EPFL users might be surprised to see, in the days to come, a small white vehicle wandering around in the campus, possibly with no one on board! The School has acquired the first Navia driverless electric shuttle, created by the French company Induct, whose R&D team just installed offices in the Innovation Square in a research partnership.
Invented in 2009, Navia carries up to eight people at a maximum speed of 20 km/h, and was designed to complement conventional transportation, be it public or private. You could compare it to an elevator operating horizontally: the customer calls for it from a station thanks to a terminal or a smartphone app, steps in, chooses the destination on a touch screen... and can start reading the newspaper while the machine makes its way.
The Navia is fitted with laser telemetry, GPS, 3D cameras and sensors that detect the vehicle's acceleration (accelerometers) and its rotation (gyroscopes) around all three axes (to and fro, side to side, up and down), enabling it to instantly calculate its position, route and distance traveled. It analyses all this information – location, route, and obstacles – in real time. Any perturbation on the way is dealt with by the on-board computer. The vehicle will either stop or avoid the problem. The environement is analyzed ten times per second over 360° and with a 200 meter range. "Under 50 meters, the computer knows if it's faced with a fixed or moving obstacle, calculates its speed and anticipates its route", states Pierre Levèvre, Founder and CEO of Induct.

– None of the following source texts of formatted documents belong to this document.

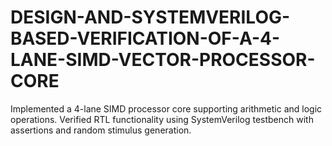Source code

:# DESIGN-AND-SYSTEMVERILOG-BASED-VERIFICATION-OF-A-4-LANE-SIMD-VECTOR-PROCESSOR-CORE
Implemented a 4-lane SIMD processor core supporting arithmetic and logic operations. Verified RTL  functionality using SystemVerilog testbench with assertions and random stimulus generation.
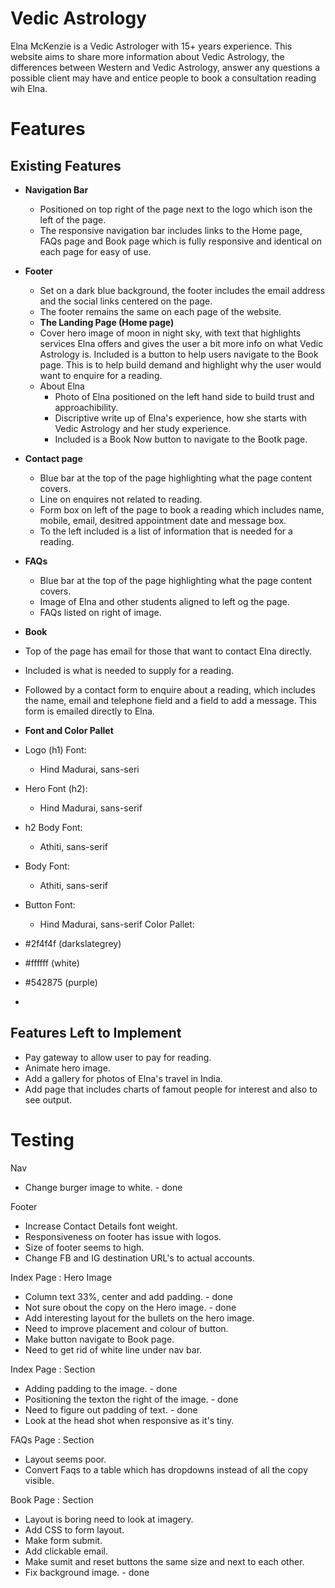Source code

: # Vedic Astrology

Elna McKenzie is a Vedic Astrologer with 15+ years experience. This website aims to share more information about Vedic Astrology, the differences between Western and Vedic Astrology, answer any questions a possible client may have and entice people to book a consultation reading wih Elna.

# Features

## Existing Features

- **Navigation Bar**
  - Positioned on top right of the page next to the logo which ison the left of the page.
  - The responsive navigation bar includes links to the Home page, FAQs page and Book page which is fully responsive and identical on each page for easy of use.
- **Footer**
  - Set on a dark blue background, the footer includes the email address and the social links centered on the page.
  - The footer remains the same on each page of the website.
  - **The Landing Page (Home page)**
  - Cover hero image of moon in night sky, with text that highlights services Elna offers and gives the user a bit more info on what Vedic Astrology is. Included is a button to help users navigate to the Book page. This is to help build demand and highlight why the user would want to enquire for a reading.
  - About Elna
    - Photo of Elna positioned on the left hand side to build trust and approachibility.
    - Discriptive write up of Elna's experience, how she starts with Vedic Astrology and her study experience.
    - Included is a Book Now button to navigate to the Bootk page. 
- **Contact page**
  - Blue bar at the top of the page highlighting what the page content covers.
  - Line on enquires not related to reading.
  - Form box on left of the page to book a reading which includes name, mobile, email, desitred appointment date and message box.
  - To the left included is a list of information that is needed for a reading.
- **FAQs**
  - Blue bar at the top of the page highlighting what the page content covers.
  - Image of Elna and other students aligned to left og the page.
  - FAQs listed on right of image.

- **Book**
- Top of the page has email for those that want to contact Elna directly. 
- Included is what is needed to supply for a reading. 
- Followed by a contact form to enquire about a reading, which includes the name, email and telephone field and a field to add a message. This form is emailed directly to Elna. 

- **Font and Color Pallet**
- Logo (h1) Font:
  - Hind Madurai, sans-seri
- Hero Font (h2): 
  - Hind Madurai, sans-serif
- h2 Body Font:
  - Athiti,  sans-serif
- Body Font:
  - Athiti,  sans-serif
- Button Font: 
  - Hind Madurai, sans-serif
Color Pallet:
- #2f4f4f (darkslategrey)
- #ffffff (white)
- #542875 (purple)
- 

## Features Left to Implement

- Pay gateway to allow user to pay for reading.
- Animate hero image. 
- Add a gallery for photos of Elna's travel in India. 
- Add page that includes charts of famout people for interest and also to see output. 

# Testing

Nav
- Change burger image to white. - done
  
Footer
- Increase Contact Details font weight. 
- Responsiveness on footer has issue with logos. 
- Size of footer seems to high.
- Change FB and IG destination URL's to actual accounts. 

Index Page : Hero Image
- Column text 33%, center and add padding. - done
- Not sure obout the copy on the Hero image. - done
- Add interesting layout for the bullets on the hero image.  
- Need to improve placement and colour of button. 
- Make button navigate to Book page. 
- Need to get rid of white line under nav bar. 

Index Page : Section
- Adding padding to the image. - done
- Positioning the texton the right of the image. - done
- Need to figure out padding of text. - done
- Look at the head shot when responsive as it's tiny. 

FAQs Page : Section
- Layout seems poor. 
- Convert Faqs to a table which has dropdowns instead of all the copy visible. 

Book Page : Section
- Layout is boring need to look at imagery. 
- Add CSS to form layout. 
- Make form submit. 
- Add clickable email. 
- Make sumit and reset buttons the same size and next to each other. 
- Fix background image. - done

EPFL: an open-air laboratory for the Navia
To step up its research into induction charging technology and artificial intelligence, Induct decided to work with the Ecole Polytechnique Fédérale de Lausanne (EPFL). The automated electric vehicle will be tested under real operating conditions on the EPFL campus. The research carried out will further the Navia's development and reveal new uses. "Our partnership with Induct enables us to advance our scientific research into induction charging and artificial intelligence, not just in the lab but also outside. This project takes its place in the development of our Innovation District, home to a number of startups in our Science Park. We're delighted to be taking part in this project," says Adrienne Corboud Fumagalli, EPFL's Vice-President for Innovation and Technology Transfer.
Professor Francis-Luc Perret, Vice-President for Planning and Logistics, adds: "As part of its Mobility Plan the EPFL is exploring the most innovative public transport solutions for the "last mile" (and the first). Following a public call for bids issued in 2011, the EPFL has chosen the solution offered by Induct and intends to collaborate to validate this concept with the competent authorities and its long-term implementation."